There were similarly mixed results with later programme refugee schemes, all of which offered a pathway to citizenship after two years. The overwhelming majority of Chileans who arrived in the 1970s returned home when it was safe. A quarter of a century later, those who arrived in the Kosovo conflict in the late 1990s also drifted home. Only about 100 of more than 1,000 settled in Ireland.
The schemes involving programme refugees from Vietnam in the 1970s and those from Bosnia in the mid 1990s were more successful. Over 1,500 Vietnamese settled permanently in Ireland. They arrived four decades ago when returning to the other side of the world was not an easy option. A similar number of Bosnian refugees remain in Ireland.
Numbers game
This week, the Government has faced pressure, internal and external, to make a commitment to accommodate more refugees, mainly from
Syria
, than the 600 it already pledged to take.
It has become a bit of a numbers game this week, with Tánaiste Joan Burton saying on Monday she expected Ireland to take at least 5,000. Those close to her said her estimates were based on her own experience and past expertise in humanitarian aid and relief.
This put Fine Gael under pressure to show its hand, with Ministers being asked to quantify their upper limits. They did not do so, saying no decision had been reached and that the eventual number Ireland accepted depended on decisions in Brussels and Luxembourg.
So as of now, Fine Gael’s commitment remains at 1,800, a figure based on the EU agreeing to 120,000 overall in the next week. That’s a good deal short of 5,000 and might make the party seem mean-spirited compared to its junior partner.
Stepping up
Politically, it won’t come as a surprise Fine Gael was not thrilled at
Labour
jumping the gun. Some of its TDs and Senators saw it as an effort to bounce the senior party into committing to a figure higher than its comfort zone.

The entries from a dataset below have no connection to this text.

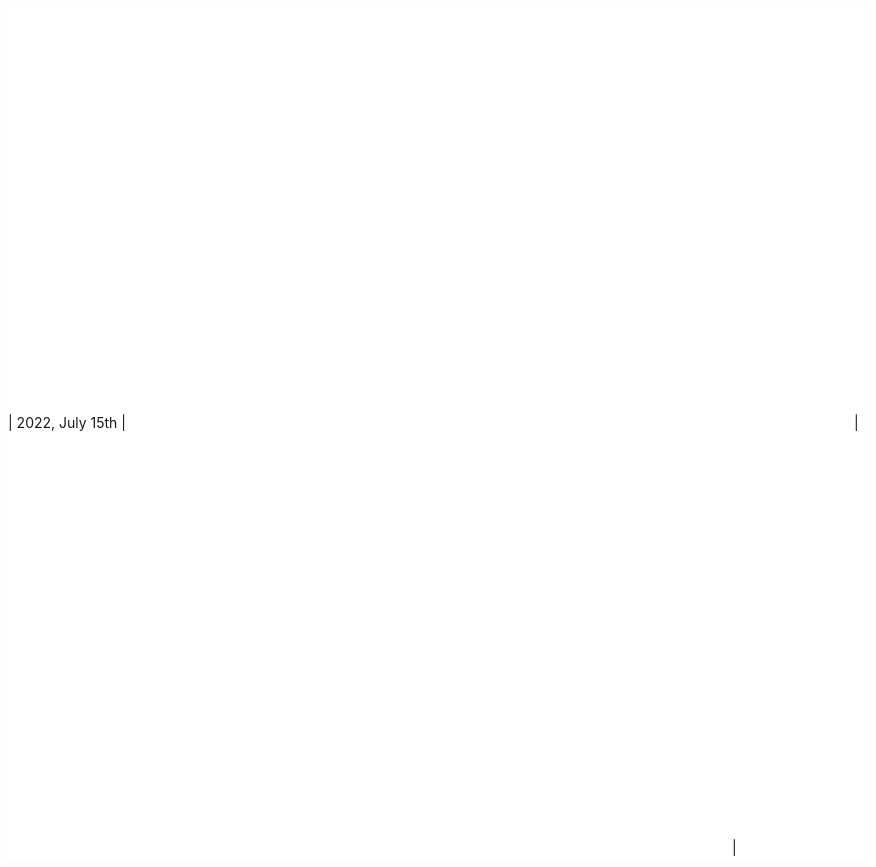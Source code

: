| 2022, July 15th | ![/Seasons/2/SVG/Languages_GitHubStatsA_2022July15th.svg](/Seasons/2/SVG/Languages_GitHubStatsA_2022July15th.svg) | ![/Seasons/2/SVG/Overview_GitHubStatsA_2022July15th.svg](/Seasons/2/SVG/Overview_GitHubStatsA_2022July15th.svg) |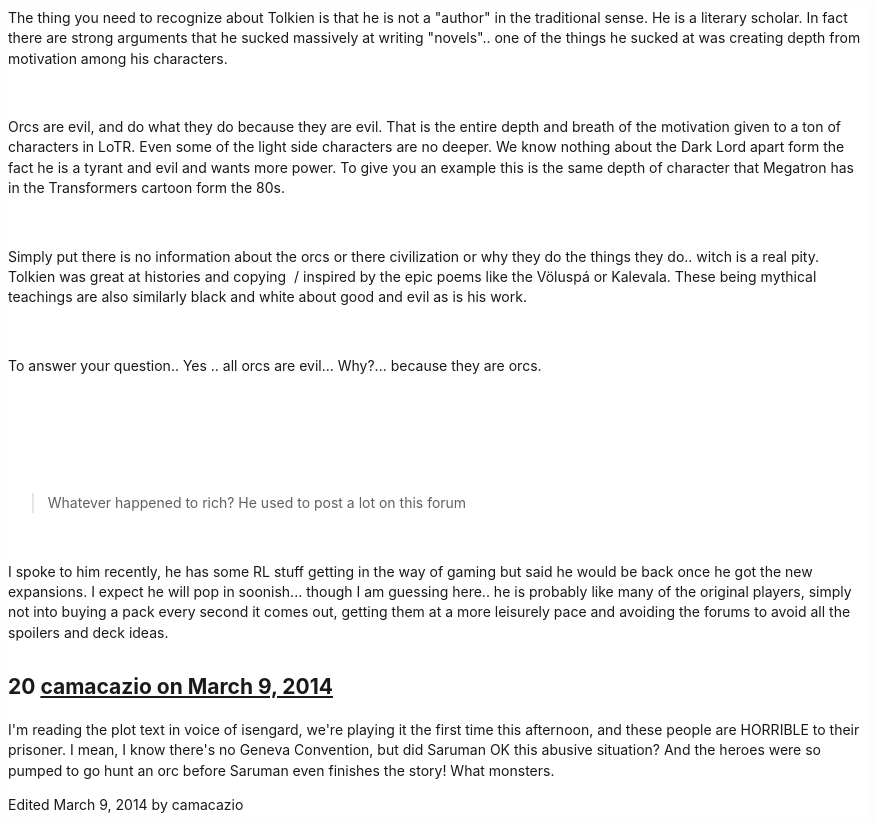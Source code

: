 The thing you need to recognize about Tolkien is that he is not a "author" in the traditional sense. He is a literary scholar. In fact there are strong arguments that he sucked massively at writing "novels".. one of the things he sucked at was creating depth from motivation among his characters.

 

Orcs are evil, and do what they do because they are evil. That is the entire depth and breath of the motivation given to a ton of characters in LoTR. Even some of the light side characters are no deeper. We know nothing about the Dark Lord apart form the fact he is a tyrant and evil and wants more power. To give you an example this is the same depth of character that Megatron has in the Transformers cartoon form the 80s.

 

Simply put there is no information about the orcs or there civilization or why they do the things they do.. witch is a real pity. Tolkien was great at histories and copying  / inspired by the epic poems like the Völuspá or Kalevala. These being mythical teachings are also similarly black and white about good and evil as is his work.

 

To answer your question.. Yes .. all orcs are evil... Why?... because they are orcs.

 

 

 

> Whatever happened to rich? He used to post a lot on this forum

 

I spoke to him recently, he has some RL stuff getting in the way of gaming but said he would be back once he got the new expansions. I expect he will pop in soonish... though I am guessing here.. he is probably like many of the original players, simply not into buying a pack every second it comes out, getting them at a more leisurely pace and avoiding the forums to avoid all the spoilers and deck ideas.

## 20 [camacazio on March 9, 2014](https://community.fantasyflightgames.com/topic/100257-absolutely-all-orcs-were-evil/?do=findComment&comment=1007441)

I'm reading the plot text in voice of isengard, we're playing it the first time this afternoon, and these people are HORRIBLE to their prisoner. I mean, I know there's no Geneva Convention, but did Saruman OK this abusive situation? And the heroes were so pumped to go hunt an orc before Saruman even finishes the story! What monsters.

Edited March 9, 2014 by camacazio

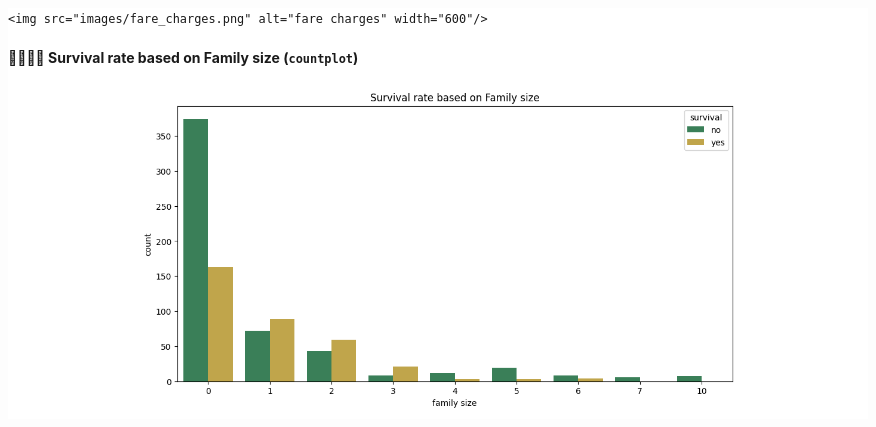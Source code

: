     <img src="images/fare_charges.png" alt="fare charges" width="600"/>
</p>

#### 👨‍👩‍👧‍👦 Survival rate based on Family size (`countplot`)

<p align="center">
    <img src="images/family_size.png" alt="family size" width="600"/>
</p>
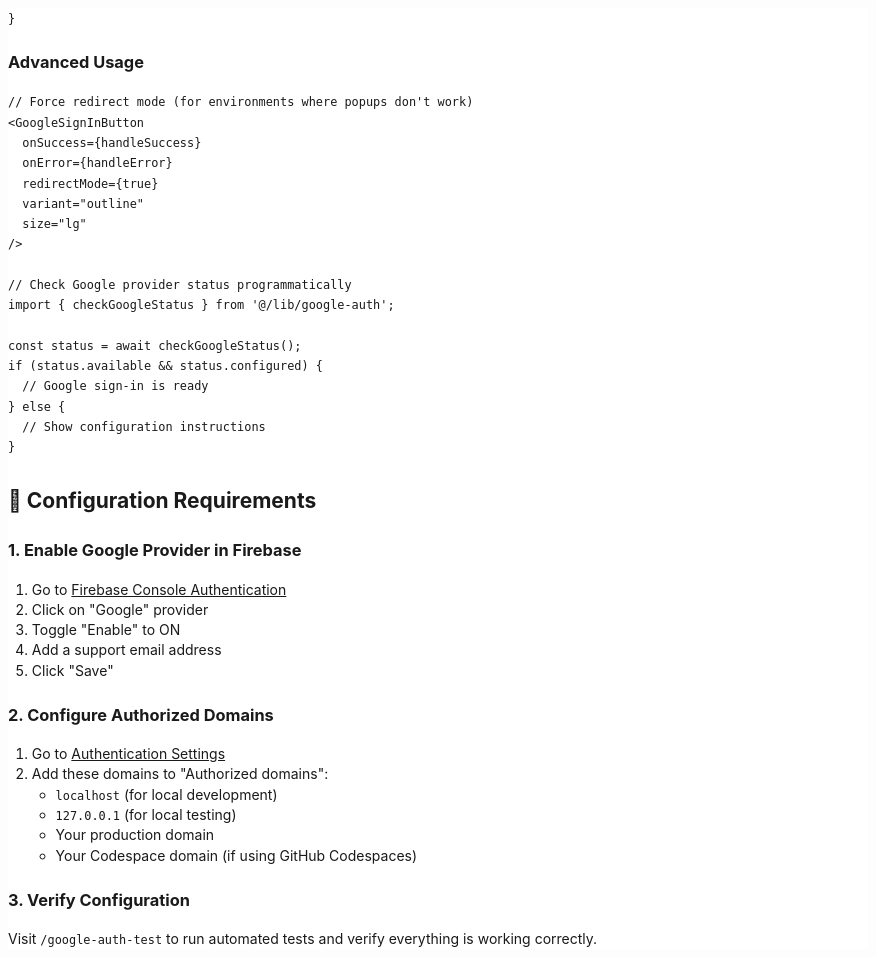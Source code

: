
 ```tsx
}
```

### Advanced Usage

```tsx
// Force redirect mode (for environments where popups don't work)
<GoogleSignInButton
  onSuccess={handleSuccess}
  onError={handleError}
  redirectMode={true}
  variant="outline"
  size="lg"
/>

// Check Google provider status programmatically
import { checkGoogleStatus } from '@/lib/google-auth';

const status = await checkGoogleStatus();
if (status.available && status.configured) {
  // Google sign-in is ready
} else {
  // Show configuration instructions
}
```

## 🔧 Configuration Requirements

### 1. Enable Google Provider in Firebase

1. Go to [Firebase Console Authentication](https://console.firebase.google.com/project/last-35eb7/authentication/providers)
2. Click on "Google" provider
3. Toggle "Enable" to ON
4. Add a support email address
5. Click "Save"

### 2. Configure Authorized Domains

1. Go to [Authentication Settings](https://console.firebase.google.com/project/last-35eb7/authentication/settings)
2. Add these domains to "Authorized domains":
   - `localhost` (for local development)
   - `127.0.0.1` (for local testing)
   - Your production domain
   - Your Codespace domain (if using GitHub Codespaces)

### 3. Verify Configuration

Visit `/google-auth-test` to run automated tests and verify everything is working correctly.
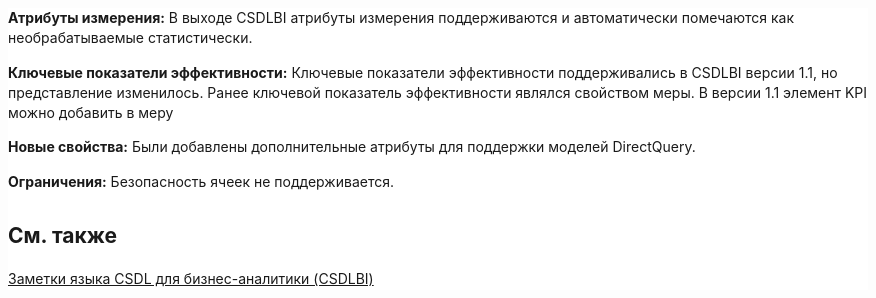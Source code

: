  **Атрибуты измерения:** В выходе CSDLBI атрибуты измерения поддерживаются и автоматически помечаются как необрабатываемые статистически.  
  
 **Ключевые показатели эффективности:** Ключевые показатели эффективности поддерживались в CSDLBI версии 1.1, но представление изменилось. Ранее ключевой показатель эффективности являлся свойством меры. В версии 1.1 элемент KPI можно добавить в меру  
  
 **Новые свойства:** Были добавлены дополнительные атрибуты для поддержки моделей DirectQuery.  
  
 **Ограничения:** Безопасность ячеек не поддерживается.  
  
## <a name="see-also"></a>См. также  
 [Заметки языка CSDL для бизнес-аналитики (CSDLBI)](https://docs.microsoft.com/bi-reference/csdl/csdl-annotations-for-business-intelligence-csdlbi)  
  
  
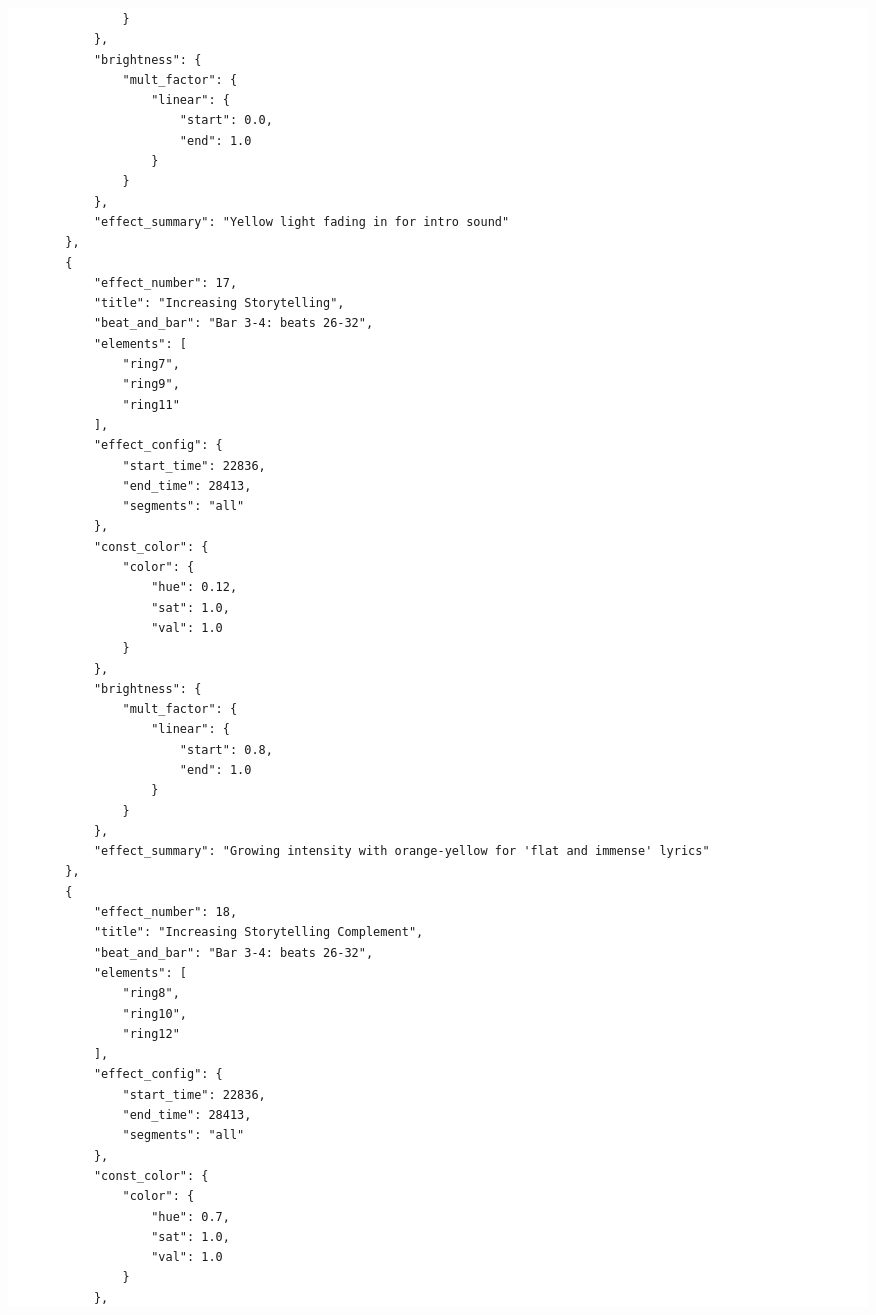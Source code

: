                     }
                },
                "brightness": {
                    "mult_factor": {
                        "linear": {
                            "start": 0.0,
                            "end": 1.0
                        }
                    }
                },
                "effect_summary": "Yellow light fading in for intro sound"
            },
            {
                "effect_number": 17,
                "title": "Increasing Storytelling",
                "beat_and_bar": "Bar 3-4: beats 26-32",
                "elements": [
                    "ring7",
                    "ring9",
                    "ring11"
                ],
                "effect_config": {
                    "start_time": 22836,
                    "end_time": 28413,
                    "segments": "all"
                },
                "const_color": {
                    "color": {
                        "hue": 0.12,
                        "sat": 1.0,
                        "val": 1.0
                    }
                },
                "brightness": {
                    "mult_factor": {
                        "linear": {
                            "start": 0.8,
                            "end": 1.0
                        }
                    }
                },
                "effect_summary": "Growing intensity with orange-yellow for 'flat and immense' lyrics"
            },
            {
                "effect_number": 18,
                "title": "Increasing Storytelling Complement",
                "beat_and_bar": "Bar 3-4: beats 26-32",
                "elements": [
                    "ring8",
                    "ring10",
                    "ring12"
                ],
                "effect_config": {
                    "start_time": 22836,
                    "end_time": 28413,
                    "segments": "all"
                },
                "const_color": {
                    "color": {
                        "hue": 0.7,
                        "sat": 1.0,
                        "val": 1.0
                    }
                },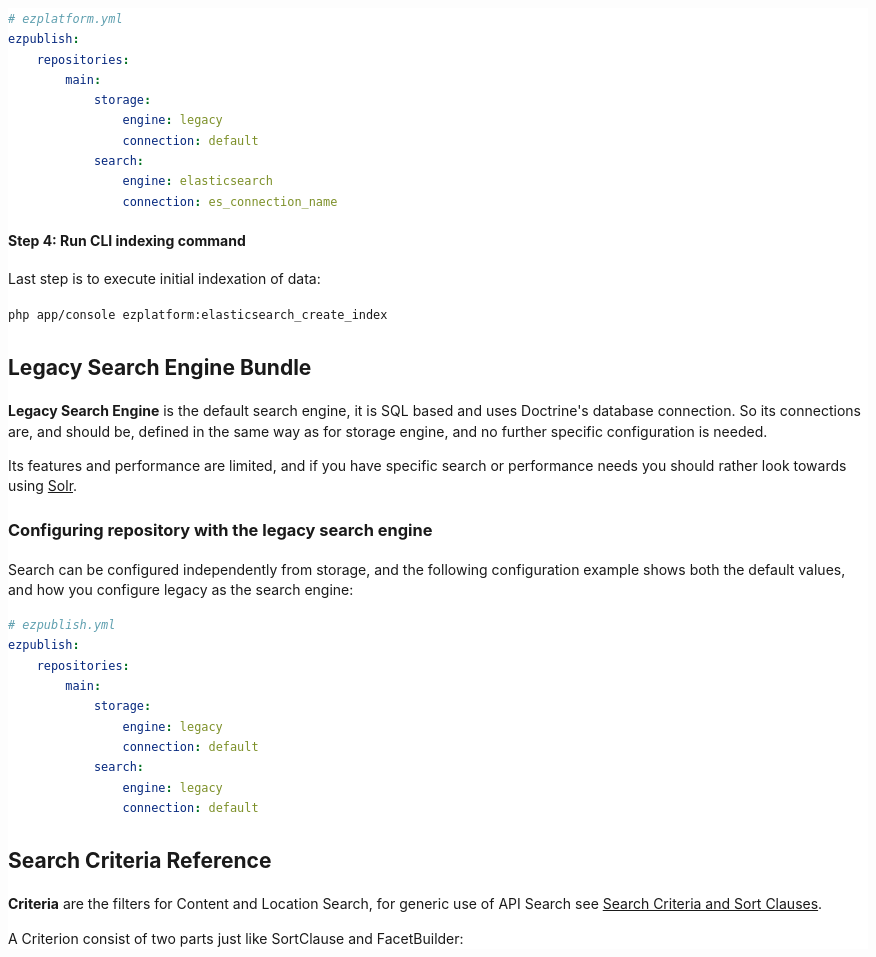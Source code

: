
 ``` yaml
# ezplatform.yml
ezpublish:
    repositories:
        main:
            storage:
                engine: legacy
                connection: default
            search:
                engine: elasticsearch
                connection: es_connection_name
```

#### Step 4: Run CLI indexing command

Last step is to execute initial indexation of data:

``` bash
php app/console ezplatform:elasticsearch_create_index
```

## Legacy Search Engine Bundle

**Legacy Search Engine** is the default search engine, it is SQL based and uses Doctrine's database connection. So its connections are, and should be, defined in the same way as for storage engine, and no further specific configuration is needed.

Its features and performance are limited, and if you have specific search or performance needs you should rather look towards using [Solr](#solr-bundle).

### Configuring repository with the legacy search engine

Search can be configured independently from storage, and the following configuration example shows both the default values, and how you configure legacy as the search engine:

``` yaml
# ezpublish.yml
ezpublish:
    repositories:
        main:
            storage:
                engine: legacy
                connection: default
            search:
                engine: legacy
                connection: default
```

## Search Criteria Reference

**Criteria** are the filters for Content and Location Search, for generic use of API Search see [Search Criteria and Sort Clauses](#search-criteria-and-sort-clauses).

A Criterion consist of two parts just like SortClause and FacetBuilder:
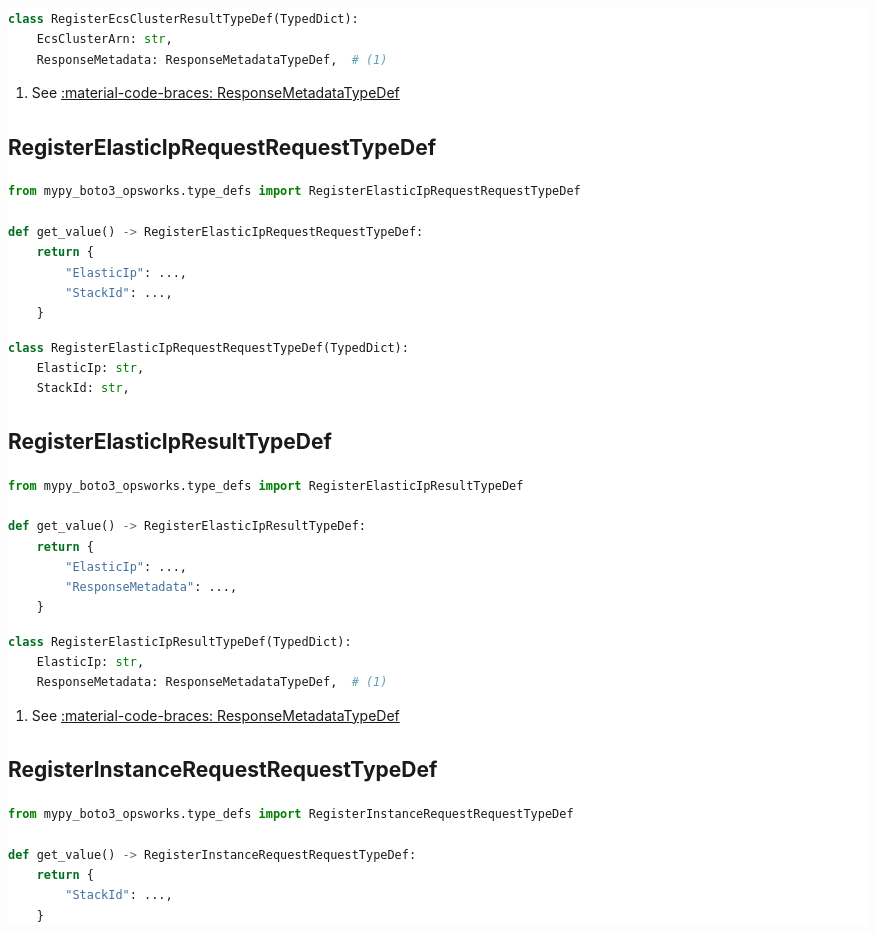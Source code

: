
 ```python title="Definition"
class RegisterEcsClusterResultTypeDef(TypedDict):
    EcsClusterArn: str,
    ResponseMetadata: ResponseMetadataTypeDef,  # (1)
```

1. See [:material-code-braces: ResponseMetadataTypeDef](./type_defs.md#responsemetadatatypedef) 
## RegisterElasticIpRequestRequestTypeDef

```python title="Usage Example"
from mypy_boto3_opsworks.type_defs import RegisterElasticIpRequestRequestTypeDef

def get_value() -> RegisterElasticIpRequestRequestTypeDef:
    return {
        "ElasticIp": ...,
        "StackId": ...,
    }
```

```python title="Definition"
class RegisterElasticIpRequestRequestTypeDef(TypedDict):
    ElasticIp: str,
    StackId: str,
```

## RegisterElasticIpResultTypeDef

```python title="Usage Example"
from mypy_boto3_opsworks.type_defs import RegisterElasticIpResultTypeDef

def get_value() -> RegisterElasticIpResultTypeDef:
    return {
        "ElasticIp": ...,
        "ResponseMetadata": ...,
    }
```

```python title="Definition"
class RegisterElasticIpResultTypeDef(TypedDict):
    ElasticIp: str,
    ResponseMetadata: ResponseMetadataTypeDef,  # (1)
```

1. See [:material-code-braces: ResponseMetadataTypeDef](./type_defs.md#responsemetadatatypedef) 
## RegisterInstanceRequestRequestTypeDef

```python title="Usage Example"
from mypy_boto3_opsworks.type_defs import RegisterInstanceRequestRequestTypeDef

def get_value() -> RegisterInstanceRequestRequestTypeDef:
    return {
        "StackId": ...,
    }
```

It’s clear there was what might be politely described as “dialogue” between both parties in the past 24 hours.
At the same time, there has been some row-back by Labour on numbers. That was summarised by Burton herself yesterday: “It is not a numbers game, it is about Ireland stepping up to meet an enormous humanitarian crisis.”
The official line now is that Ireland will be more than generous and take as many refugees from Syria and Eritrea as has been asked. In that scenario, though, the EU would have to commit to take in 335,000 refugees for that 5,000 figure to be reached.
Six hundred is too low. And there is a political imperative for the Government to be generous. But getting involved in a numbers auction is fatuous. As previous experiences have shown, if a large number of refugees is taken in without a properly funded and planned programme, it will not do the recipients much good in the long term.